**DATASET RECORDS**:

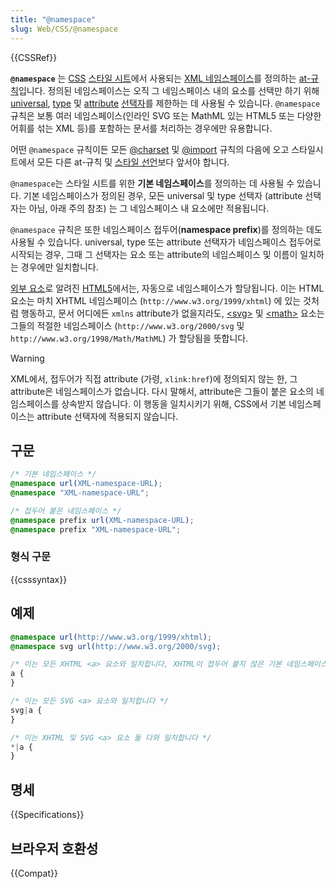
 ```yaml
---
title: "@namespace"
slug: Web/CSS/@namespace
---
```


{{CSSRef}}

**`@namespace`** 는 [CSS](/ko/docs/Glossary/CSS) [스타일 시트](/ko/docs/Web/API/StyleSheet)에서 사용되는 [XML 네임스페이스](/ko/docs/Namespaces)를 정의하는 [at-규칙](/ko/docs/Web/CSS/At-rule)입니다. 정의된 네임스페이스는 오직 그 네임스페이스 내의 요소를 선택만 하기 위해 [universal](/ko/docs/Web/CSS/Universal_selectors), [type](/ko/docs/Web/CSS/Type_selectors) 및 [attribute](/ko/docs/Web/CSS/Attribute_selectors) [선택자](/ko/docs/Web/Guide/CSS/Getting_started/Selectors)를 제한하는 데 사용될 수 있습니다. `@namespace` 규칙은 보통 여러 네임스페이스(인라인 SVG 또는 MathML 있는 HTML5 또는 다양한 어휘를 섞는 XML 등)를 포함하는 문서를 처리하는 경우에만 유용합니다.

어떤 `@namespace` 규칙이든 모든 [@charset](/ko/docs/Web/CSS/%40charset) 및 [@import](/ko/docs/Web/CSS/%40import) 규칙의 다음에 오고 스타일시트에서 모든 다른 at-규칙 및 [스타일 선언](/ko/docs/Web/API/CSSStyleDeclaration)보다 앞서야 합니다.

`@namespace`는 스타일 시트를 위한 **기본 네임스페이스**를 정의하는 데 사용될 수 있습니다. 기본 네임스페이스가 정의된 경우, 모든 universal 및 type 선택자 (attribute 선택자는 아님, 아래 주의 참조) 는 그 네임스페이스 내 요소에만 적용됩니다.

`@namespace` 규칙은 또한 네임스페이스 접두어(**namespace prefix**)를 정의하는 데도 사용될 수 있습니다. universal, type 또는 attribute 선택자가 네임스페이스 접두어로 시작되는 경우, 그때 그 선택자는 요소 또는 attribute의 네임스페이스 및 이름이 일치하는 경우에만 일치합니다.

[외부 요소](https://html.spec.whatwg.org/#foreign-elements)로 알려진 [HTML5](/ko/docs/Glossary/HTML5)에서는, 자동으로 네임스페이스가 할당됩니다. 이는 HTML 요소는 마치 XHTML 네임스페이스 (`http://www.w3.org/1999/xhtml`) 에 있는 것처럼 행동하고, 문서 어디에든 `xmlns` attribute가 없을지라도, [\<svg>](/ko/docs/Web/SVG/Element/svg) 및 [\<math>](/ko/docs/Web/MathML/Element/math) 요소는 그들의 적절한 네임스페이스 (`http://www.w3.org/2000/svg` 및 `http://www.w3.org/1998/Math/MathML`) 가 할당됨을 뜻합니다.

> [!WARNING]
> XML에서, 접두어가 직접 attribute (가령, `xlink:href`)에 정의되지 않는 한, 그 attribute은 네임스페이스가 없습니다. 다시 말해서, attribute은 그들이 붙은 요소의 네임스페이스를 상속받지 않습니다. 이 행동을 일치시키기 위해, CSS에서 기본 네임스페이스는 attribute 선택자에 적용되지 않습니다.

## 구문

```css
/* 기본 네임스페이스 */
@namespace url(XML-namespace-URL);
@namespace "XML-namespace-URL";

/* 접두어 붙은 네임스페이스 */
@namespace prefix url(XML-namespace-URL);
@namespace prefix "XML-namespace-URL";
```

### 형식 구문

{{csssyntax}}

## 예제

```css
@namespace url(http://www.w3.org/1999/xhtml);
@namespace svg url(http://www.w3.org/2000/svg);

/* 이는 모든 XHTML <a> 요소와 일치합니다, XHTML이 접두어 붙지 않은 기본 네임스페이스이기에 */
a {
}

/* 이는 모든 SVG <a> 요소와 일치합니다 */
svg|a {
}

/* 이는 XHTML 및 SVG <a> 요소 둘 다와 일치합니다 */
*|a {
}
```

## 명세

{{Specifications}}

## 브라우저 호환성

{{Compat}}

**BRIEF**: Using the entries above, return each line in which the word "MathML" occurs.

**TASK OUTPUT**:
**`@namespace`** 는 [CSS](/ko/docs/Glossary/CSS) [스타일 시트](/ko/docs/Web/API/StyleSheet)에서 사용되는 [XML 네임스페이스](/ko/docs/Namespaces)를 정의하는 [at-규칙](/ko/docs/Web/CSS/At-rule)입니다. 정의된 네임스페이스는 오직 그 네임스페이스 내의 요소를 선택만 하기 위해 [universal](/ko/docs/Web/CSS/Universal_selectors), [type](/ko/docs/Web/CSS/Type_selectors) 및 [attribute](/ko/docs/Web/CSS/Attribute_selectors) [선택자](/ko/docs/Web/Guide/CSS/Getting_started/Selectors)를 제한하는 데 사용될 수 있습니다. `@namespace` 규칙은 보통 여러 네임스페이스(인라인 SVG 또는 MathML 있는 HTML5 또는 다양한 어휘를 섞는 XML 등)를 포함하는 문서를 처리하는 경우에만 유용합니다.
[외부 요소](https://html.spec.whatwg.org/#foreign-elements)로 알려진 [HTML5](/ko/docs/Glossary/HTML5)에서는, 자동으로 네임스페이스가 할당됩니다. 이는 HTML 요소는 마치 XHTML 네임스페이스 (`http://www.w3.org/1999/xhtml`) 에 있는 것처럼 행동하고, 문서 어디에든 `xmlns` attribute가 없을지라도, [\<svg>](/ko/docs/Web/SVG/Element/svg) 및 [\<math>](/ko/docs/Web/MathML/Element/math) 요소는 그들의 적절한 네임스페이스 (`http://www.w3.org/2000/svg` 및 `http://www.w3.org/1998/Math/MathML`) 가 할당됨을 뜻합니다.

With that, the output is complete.